TASK GOAL:
Below are some records. Return exactly the lines from the one with "The Square Root of -2 is 1.414214i" to the one with "The Exception handler has", and nothing else.

RECORDED INFORMATION:
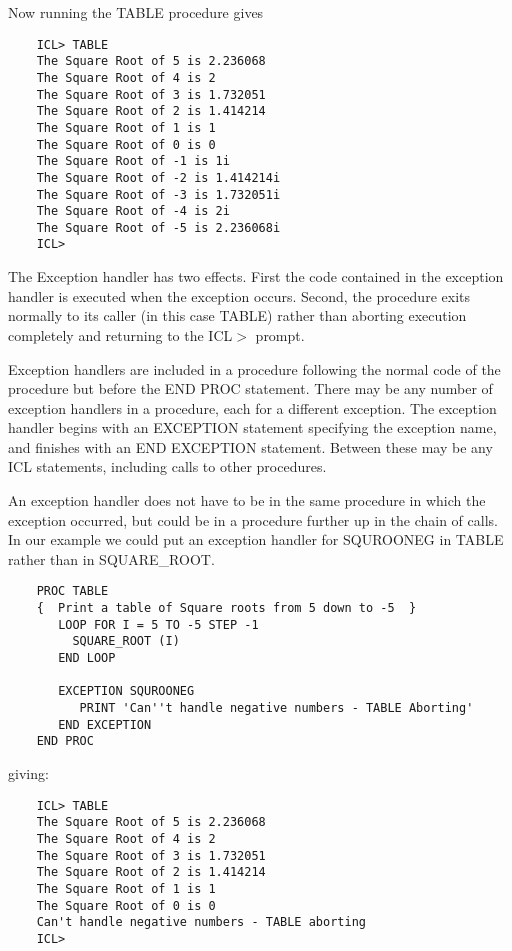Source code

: Now running the TABLE procedure gives

\begin{verbatim}
    ICL> TABLE
    The Square Root of 5 is 2.236068
    The Square Root of 4 is 2
    The Square Root of 3 is 1.732051
    The Square Root of 2 is 1.414214
    The Square Root of 1 is 1
    The Square Root of 0 is 0
    The Square Root of -1 is 1i
    The Square Root of -2 is 1.414214i
    The Square Root of -3 is 1.732051i
    The Square Root of -4 is 2i
    The Square Root of -5 is 2.236068i
    ICL>
\end{verbatim}
The Exception handler has two effects. First the code contained in the 
exception handler is executed when the exception occurs. Second, the procedure
exits normally to its caller (in this case TABLE) rather than aborting
execution completely and returning to the ICL$>$ prompt.

Exception handlers are included in a procedure following the normal code
of the procedure but before the END PROC statement. There may be any number
of exception handlers in a procedure, each for a different exception.
The exception handler begins with an EXCEPTION statement specifying the
exception name, and finishes with an END EXCEPTION statement. Between
these may be any ICL statements, including calls to other procedures.

An exception handler does not have to be in the same procedure in which the
exception occurred, but could be in a procedure further up in the chain of 
calls. In our example we could put an exception handler for SQUROONEG in
TABLE rather than in SQUARE\_ROOT.

\begin{verbatim}
    PROC TABLE
    {  Print a table of Square roots from 5 down to -5  }
       LOOP FOR I = 5 TO -5 STEP -1
         SQUARE_ROOT (I)
       END LOOP

       EXCEPTION SQUROONEG
          PRINT 'Can''t handle negative numbers - TABLE Aborting'
       END EXCEPTION
    END PROC
\end{verbatim}

giving:

\begin{verbatim}
    ICL> TABLE
    The Square Root of 5 is 2.236068
    The Square Root of 4 is 2
    The Square Root of 3 is 1.732051
    The Square Root of 2 is 1.414214
    The Square Root of 1 is 1
    The Square Root of 0 is 0
    Can't handle negative numbers - TABLE aborting
    ICL>
\end{verbatim}

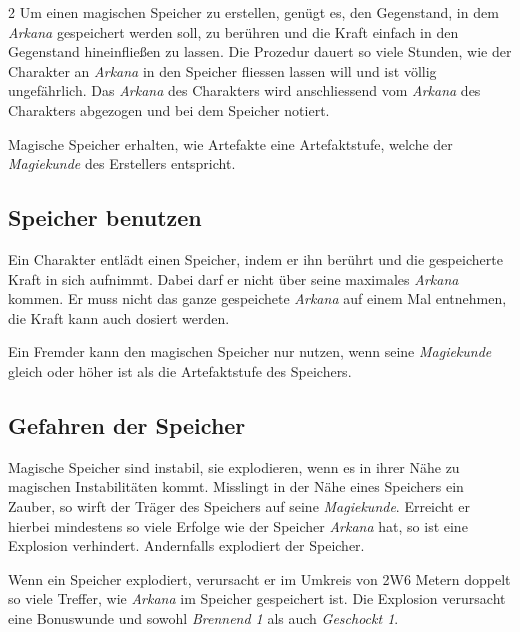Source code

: \begin{multicols}{2}
Um einen magischen Speicher zu erstellen, genügt es, den Gegenstand, in dem \textit{Arkana} gespeichert werden soll, zu berühren und die Kraft einfach in den Gegenstand hineinfließen zu lassen. Die Prozedur dauert so viele Stunden, wie der Charakter an \textit{Arkana} in den Speicher fliessen lassen will und ist völlig ungefährlich. Das \textit{Arkana} des Charakters wird anschliessend vom \textit{Arkana} des Charakters abgezogen und bei dem Speicher notiert.

Magische Speicher erhalten, wie Artefakte eine Artefaktstufe, welche der \textit{Magiekunde} des Erstellers entspricht.

\subsection{Speicher benutzen}

Ein Charakter entlädt einen Speicher, indem er ihn berührt und die gespeicherte Kraft in sich aufnimmt. Dabei darf er nicht über seine maximales \textit{Arkana} kommen. Er muss nicht das ganze gespeichete \textit{Arkana} auf einem Mal entnehmen, die Kraft kann auch dosiert werden.

Ein Fremder kann den magischen Speicher nur nutzen, wenn seine \textit{Magiekunde} gleich oder höher ist als die Artefaktstufe des Speichers.

\subsection{Gefahren der Speicher}

Magische Speicher sind instabil, sie explodieren, wenn es in ihrer Nähe zu magischen Instabilitäten kommt. Misslingt in der Nähe eines Speichers ein Zauber, so wirft der Träger des Speichers auf seine \textit{Magiekunde}. Erreicht er hierbei mindestens so viele Erfolge wie der Speicher \textit{Arkana} hat, so ist eine Explosion verhindert. Andernfalls explodiert der Speicher.

Wenn ein Speicher explodiert, verursacht er im Umkreis von 2W6 Metern doppelt so viele Treffer, wie \textit{Arkana} im Speicher gespeichert ist. Die Explosion verursacht eine Bonuswunde und sowohl \textit{Brennend 1} als auch \textit{Geschockt 1}.

\end{multicols}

FINISHED EXERCISE:
    The Square Root of -2 is 1.414214i
    The Square Root of -3 is 1.732051i
    The Square Root of -4 is 2i
    The Square Root of -5 is 2.236068i
    ICL>
\end{verbatim}
The Exception handler has two effects. First the code contained in the 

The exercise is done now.